The Business of Health: Other Roles besides Doctors and Nurses
By Glenn Robinson
When you think of patient care, doctors and nurses are usually at the forefront of everyone’s mind. However, hospitals are increasingly utilizing supplemental programs in addition to the excellent care provided by their clinical staff to fulfill their mission of caring for “the whole patient.”
This month, we take a look at three lesser-known roles in health care that are just as vital to the patient experience and road to recovery as that of a physician or nurse.
If you’re going on a long journey to somewhere you’ve never been before, the best bet to get to your destination is being aided by navigation. The care process for a terminal disease or chronic illness is often described as a journey – physical, emotional, and spiritual – so one of the ways many health systems are making the road to survivorship easier is by offering patient navigation.
A patient navigator is a partner for patients and families from the time of the initial diagnosis and throughout their journey – wherever that may lead. A patient navigator strives to help patients make decisions and find their way through the complexities of the healthcare system so they can focus on recovery.

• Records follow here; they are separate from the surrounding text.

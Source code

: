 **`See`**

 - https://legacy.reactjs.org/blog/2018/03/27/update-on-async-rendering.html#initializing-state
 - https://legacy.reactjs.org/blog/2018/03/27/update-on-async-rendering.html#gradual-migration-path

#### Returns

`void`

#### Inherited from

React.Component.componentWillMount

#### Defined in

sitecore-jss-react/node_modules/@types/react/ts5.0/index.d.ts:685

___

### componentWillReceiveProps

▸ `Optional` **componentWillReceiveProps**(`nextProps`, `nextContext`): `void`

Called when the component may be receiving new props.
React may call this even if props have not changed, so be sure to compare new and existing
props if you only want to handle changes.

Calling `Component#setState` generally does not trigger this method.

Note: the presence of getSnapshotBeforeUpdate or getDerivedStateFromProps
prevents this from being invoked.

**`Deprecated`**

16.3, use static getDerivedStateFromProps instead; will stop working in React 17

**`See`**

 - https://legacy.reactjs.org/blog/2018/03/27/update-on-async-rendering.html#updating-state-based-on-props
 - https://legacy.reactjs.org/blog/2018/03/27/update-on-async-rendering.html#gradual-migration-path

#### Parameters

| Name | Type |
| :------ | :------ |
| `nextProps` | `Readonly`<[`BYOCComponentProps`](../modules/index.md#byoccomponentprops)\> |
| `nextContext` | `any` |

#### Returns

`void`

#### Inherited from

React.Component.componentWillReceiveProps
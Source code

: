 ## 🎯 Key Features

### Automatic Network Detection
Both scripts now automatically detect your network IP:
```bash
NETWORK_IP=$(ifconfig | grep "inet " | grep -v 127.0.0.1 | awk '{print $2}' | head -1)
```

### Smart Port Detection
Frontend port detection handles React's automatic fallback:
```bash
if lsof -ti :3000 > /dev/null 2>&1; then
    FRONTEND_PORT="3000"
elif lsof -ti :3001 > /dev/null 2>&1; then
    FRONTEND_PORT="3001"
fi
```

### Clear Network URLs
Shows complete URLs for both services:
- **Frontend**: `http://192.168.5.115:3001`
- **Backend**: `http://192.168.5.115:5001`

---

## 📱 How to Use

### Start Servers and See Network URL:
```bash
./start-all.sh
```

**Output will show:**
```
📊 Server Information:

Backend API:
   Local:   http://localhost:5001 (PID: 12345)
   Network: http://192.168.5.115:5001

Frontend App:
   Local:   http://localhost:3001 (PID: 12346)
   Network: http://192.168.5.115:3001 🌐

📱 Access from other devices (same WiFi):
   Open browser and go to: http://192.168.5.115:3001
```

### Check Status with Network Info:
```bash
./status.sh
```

Navigators connect patients with resources and information to help them better understand their diagnosis and treatment options. They can also help remove barriers, whether they be financial or practical – like transportation to and from appointments.
Additionally, patient navigators serve as personal advocates to help ensure patients are receiving high quality care and have all the answers they need… even if it means challenging the status quo.
Another critical job of a patient navigator is to provide emotional support. Patients sometimes have a hard time expressing their fears and sadness even to their closest loved ones, so a navigator can be that listening ear.
On the road to survivorship, to some patients, the help and support navigators provide may be as important as the caregivers delivering the treatment.
Community Health Workers
Community health workers have emerged as an effective strategy in engaging patients and caregivers in lowering costs for healthcare’s “frequent flyers” – patients who often visit emergency rooms and fill hospital beds.
Community health workers have been part of healthcare worldwide for decades. They generally are not doctors or nurses, and often are recruited directly from the communities they serve. Their purpose is to help individuals navigate the healthcare system, manage chronic illnesses more effectively, and access preventive care.
They also help patients tackle important health-related issues such as food and housing insecurity. Community health workers often serve people in impoverished communities who lack access to quality healthcare, lack the means to pay for healthcare, do not speak English fluently, or have cultural beliefs, values, and behaviors that differ from those the traditional U.S. healthcare system is geared towards.
New research suggests these workers may contribute to fewer days in the hospital for some patients. Patients with help from a community health worker were nearly twice as likely to report receiving high-quality primary care and spent fewer total days in the hospital.
Recognizing the value of these individuals, the Texas Department of State Health Services has a community health worker certification program to develop these dedicated individuals’ communication and navigation skills, as well as their knowledge of available community resources.
Though typically not clinicians or administrators, community health workers are playing an increasingly important role in healthcare quality and cost.
Often known as candy stripers in the past, today, hospital volunteers are a diverse group of men and women of all ages who perform a wide range of functions.
Volunteers are vital members of the community and the hospital team who share their time, talents, and passion for helping others, while either directly or indirectly making a difference in the lives of patients and families.
There are many different roles for hospital volunteers. Some oversee the hospital information desk and provide directions and a warm smile to patients and visitors. Others deliver flowers and packages to patients, run the gift shop, or perform a full range of back-office administrative tasks so other staff can keep their focus narrowed in on patient needs.
Many hospitals also have special volunteer programs. For example, pairing former patients who have successfully overcome a serious condition, such as heart disease or cancer, with patients who are now on that same journey. Or even more innovative programs like volunteers who share their musical or artistic talents with patients as a form of therapy. There are even animal-assisted therapy volunteer programs at some hospitals in which four-legged volunteers join their two-legged team members to bring smiles to patients’ faces.
Programs like these have been shown to raise the spirits of patients and can contribute to a better patient experience. But volunteers also benefit. Research has demonstrated that volunteers are often healthier, happier people.
Hospital volunteers truly create a win-win-win situation – for themselves, for patients, and for the hospital.
Glenn Robinson is the President of Baylor Scott & White Medical Center – Hillcrest. He has over 30 years of experience in hospital and health care management, and currently serves on several Boards associated with the Texas Hospital Association and the American Hospital Association. In addition, Glenn is Past-Chair and an active member of the Greater Waco Chamber of Commerce, and serves on the Prosper Waco Board.